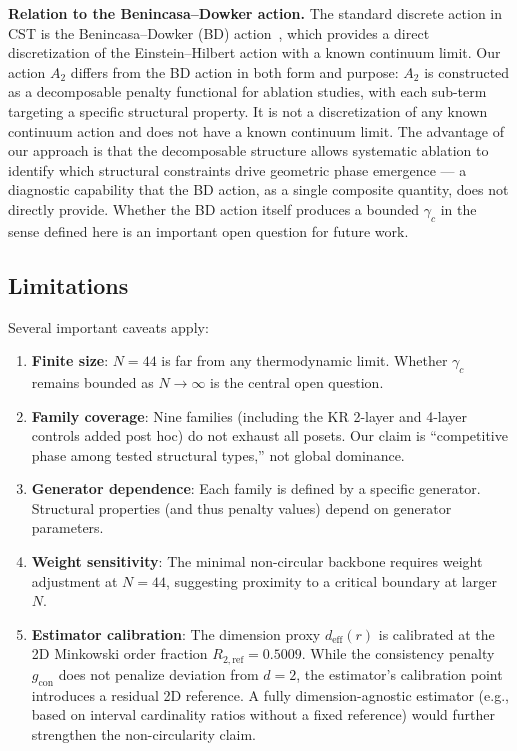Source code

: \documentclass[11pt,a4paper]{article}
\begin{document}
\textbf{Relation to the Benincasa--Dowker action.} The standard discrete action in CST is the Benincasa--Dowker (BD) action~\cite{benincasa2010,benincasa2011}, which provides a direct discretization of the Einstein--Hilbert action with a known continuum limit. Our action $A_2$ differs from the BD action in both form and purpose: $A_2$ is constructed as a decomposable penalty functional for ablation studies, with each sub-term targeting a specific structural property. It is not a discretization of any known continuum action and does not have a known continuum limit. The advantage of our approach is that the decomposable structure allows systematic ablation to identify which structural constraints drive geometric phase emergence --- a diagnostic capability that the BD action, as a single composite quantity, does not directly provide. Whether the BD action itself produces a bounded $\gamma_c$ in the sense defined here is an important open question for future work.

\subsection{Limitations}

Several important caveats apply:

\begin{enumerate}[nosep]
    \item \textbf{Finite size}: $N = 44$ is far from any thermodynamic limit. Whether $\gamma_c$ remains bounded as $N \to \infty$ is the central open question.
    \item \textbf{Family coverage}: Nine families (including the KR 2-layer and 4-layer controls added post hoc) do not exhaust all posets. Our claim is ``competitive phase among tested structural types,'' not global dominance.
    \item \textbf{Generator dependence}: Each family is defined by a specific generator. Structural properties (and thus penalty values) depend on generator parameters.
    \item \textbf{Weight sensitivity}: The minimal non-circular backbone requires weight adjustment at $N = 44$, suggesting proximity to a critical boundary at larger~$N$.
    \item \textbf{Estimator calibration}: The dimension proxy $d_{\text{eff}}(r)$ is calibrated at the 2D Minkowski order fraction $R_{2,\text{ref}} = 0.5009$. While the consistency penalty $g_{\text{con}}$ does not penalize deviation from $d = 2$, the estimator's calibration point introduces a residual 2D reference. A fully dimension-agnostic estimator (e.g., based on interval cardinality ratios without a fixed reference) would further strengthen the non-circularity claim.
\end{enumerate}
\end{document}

==

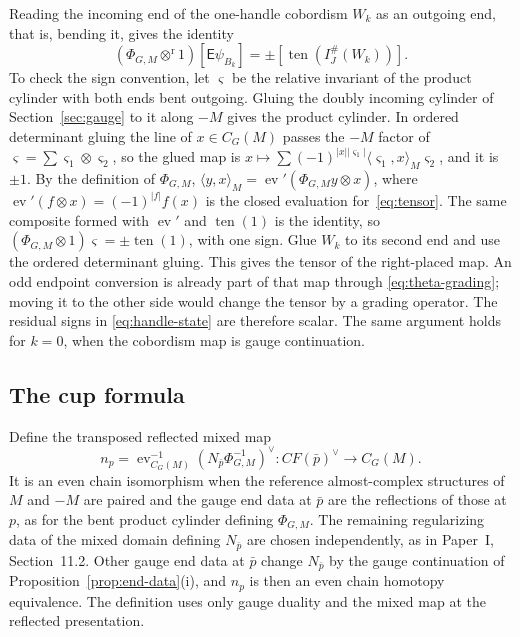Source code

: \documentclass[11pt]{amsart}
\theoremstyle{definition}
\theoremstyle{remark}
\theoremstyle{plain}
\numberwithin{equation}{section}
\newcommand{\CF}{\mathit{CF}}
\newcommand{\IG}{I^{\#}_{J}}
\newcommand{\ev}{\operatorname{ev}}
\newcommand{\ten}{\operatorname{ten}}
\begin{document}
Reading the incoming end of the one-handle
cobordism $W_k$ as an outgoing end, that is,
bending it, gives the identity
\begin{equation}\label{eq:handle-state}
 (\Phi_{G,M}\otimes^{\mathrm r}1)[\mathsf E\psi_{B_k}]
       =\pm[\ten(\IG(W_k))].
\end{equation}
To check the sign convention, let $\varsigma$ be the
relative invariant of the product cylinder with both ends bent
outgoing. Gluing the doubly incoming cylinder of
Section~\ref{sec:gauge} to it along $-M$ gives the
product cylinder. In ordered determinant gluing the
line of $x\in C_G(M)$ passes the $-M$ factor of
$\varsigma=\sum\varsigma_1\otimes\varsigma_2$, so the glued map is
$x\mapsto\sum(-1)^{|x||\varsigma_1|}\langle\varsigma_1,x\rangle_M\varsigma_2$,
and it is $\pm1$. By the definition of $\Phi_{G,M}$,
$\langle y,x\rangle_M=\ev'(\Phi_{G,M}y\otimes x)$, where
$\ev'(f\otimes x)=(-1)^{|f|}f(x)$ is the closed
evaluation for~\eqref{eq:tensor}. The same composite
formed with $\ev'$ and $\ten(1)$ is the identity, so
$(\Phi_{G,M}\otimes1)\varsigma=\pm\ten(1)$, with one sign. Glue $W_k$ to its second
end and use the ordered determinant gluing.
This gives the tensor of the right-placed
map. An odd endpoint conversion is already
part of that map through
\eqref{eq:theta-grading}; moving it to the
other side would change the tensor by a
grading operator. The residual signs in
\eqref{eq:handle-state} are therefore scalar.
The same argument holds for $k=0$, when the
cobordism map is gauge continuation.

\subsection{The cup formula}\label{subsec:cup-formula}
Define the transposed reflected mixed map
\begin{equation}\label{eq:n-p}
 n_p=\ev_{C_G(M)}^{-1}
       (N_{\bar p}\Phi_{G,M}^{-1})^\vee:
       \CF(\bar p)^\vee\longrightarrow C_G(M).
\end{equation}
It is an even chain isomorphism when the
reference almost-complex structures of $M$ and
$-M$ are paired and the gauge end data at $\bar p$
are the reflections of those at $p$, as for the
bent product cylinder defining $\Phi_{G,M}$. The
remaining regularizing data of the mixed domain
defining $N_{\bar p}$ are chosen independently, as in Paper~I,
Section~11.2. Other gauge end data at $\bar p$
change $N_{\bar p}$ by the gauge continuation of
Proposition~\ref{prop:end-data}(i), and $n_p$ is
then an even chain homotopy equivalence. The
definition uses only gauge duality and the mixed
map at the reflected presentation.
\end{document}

---

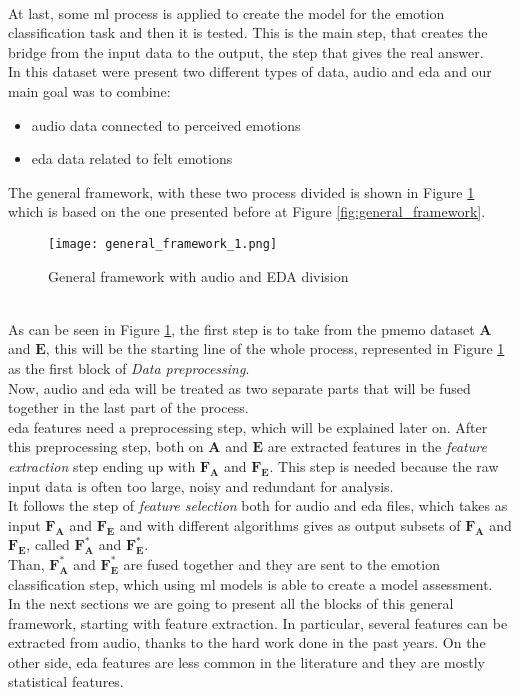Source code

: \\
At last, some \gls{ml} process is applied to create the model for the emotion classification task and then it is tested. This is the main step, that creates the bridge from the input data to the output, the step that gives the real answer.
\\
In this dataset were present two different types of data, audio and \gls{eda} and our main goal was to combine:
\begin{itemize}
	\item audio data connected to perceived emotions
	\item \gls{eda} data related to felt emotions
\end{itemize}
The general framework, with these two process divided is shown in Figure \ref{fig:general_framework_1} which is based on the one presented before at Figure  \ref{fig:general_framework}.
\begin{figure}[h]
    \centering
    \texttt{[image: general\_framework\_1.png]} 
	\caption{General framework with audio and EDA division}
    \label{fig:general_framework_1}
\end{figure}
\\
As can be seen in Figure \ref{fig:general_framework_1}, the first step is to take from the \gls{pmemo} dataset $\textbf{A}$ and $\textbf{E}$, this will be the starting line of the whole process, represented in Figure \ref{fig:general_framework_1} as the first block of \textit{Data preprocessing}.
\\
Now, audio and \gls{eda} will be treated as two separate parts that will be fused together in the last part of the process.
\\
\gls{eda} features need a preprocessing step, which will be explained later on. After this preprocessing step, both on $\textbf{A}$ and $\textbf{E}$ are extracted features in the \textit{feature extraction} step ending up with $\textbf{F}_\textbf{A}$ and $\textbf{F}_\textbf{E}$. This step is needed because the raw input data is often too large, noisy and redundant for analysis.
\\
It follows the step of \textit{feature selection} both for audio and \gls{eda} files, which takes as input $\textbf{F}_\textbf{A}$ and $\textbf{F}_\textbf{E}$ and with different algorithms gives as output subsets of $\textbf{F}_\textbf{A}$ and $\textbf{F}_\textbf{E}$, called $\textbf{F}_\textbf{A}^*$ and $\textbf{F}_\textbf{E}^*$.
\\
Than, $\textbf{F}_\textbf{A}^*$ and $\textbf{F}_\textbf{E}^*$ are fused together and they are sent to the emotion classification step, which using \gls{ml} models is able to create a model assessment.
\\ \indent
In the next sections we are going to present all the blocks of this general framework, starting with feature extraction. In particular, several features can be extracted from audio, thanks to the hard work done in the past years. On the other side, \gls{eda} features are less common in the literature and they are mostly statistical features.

What needs to be done =>
Using the entries above, give back exactly the line containing "line of $x\in", the line containing "end and use the ordered determinant gluing.", and every line between them, and nothing else.

Expected answer =>
line of $x\in C_G(M)$ passes the $-M$ factor of
$\varsigma=\sum\varsigma_1\otimes\varsigma_2$, so the glued map is
$x\mapsto\sum(-1)^{|x||\varsigma_1|}\langle\varsigma_1,x\rangle_M\varsigma_2$,
and it is $\pm1$. By the definition of $\Phi_{G,M}$,
$\langle y,x\rangle_M=\ev'(\Phi_{G,M}y\otimes x)$, where
$\ev'(f\otimes x)=(-1)^{|f|}f(x)$ is the closed
evaluation for~\eqref{eq:tensor}. The same composite
formed with $\ev'$ and $\ten(1)$ is the identity, so
$(\Phi_{G,M}\otimes1)\varsigma=\pm\ten(1)$, with one sign. Glue $W_k$ to its second
end and use the ordered determinant gluing.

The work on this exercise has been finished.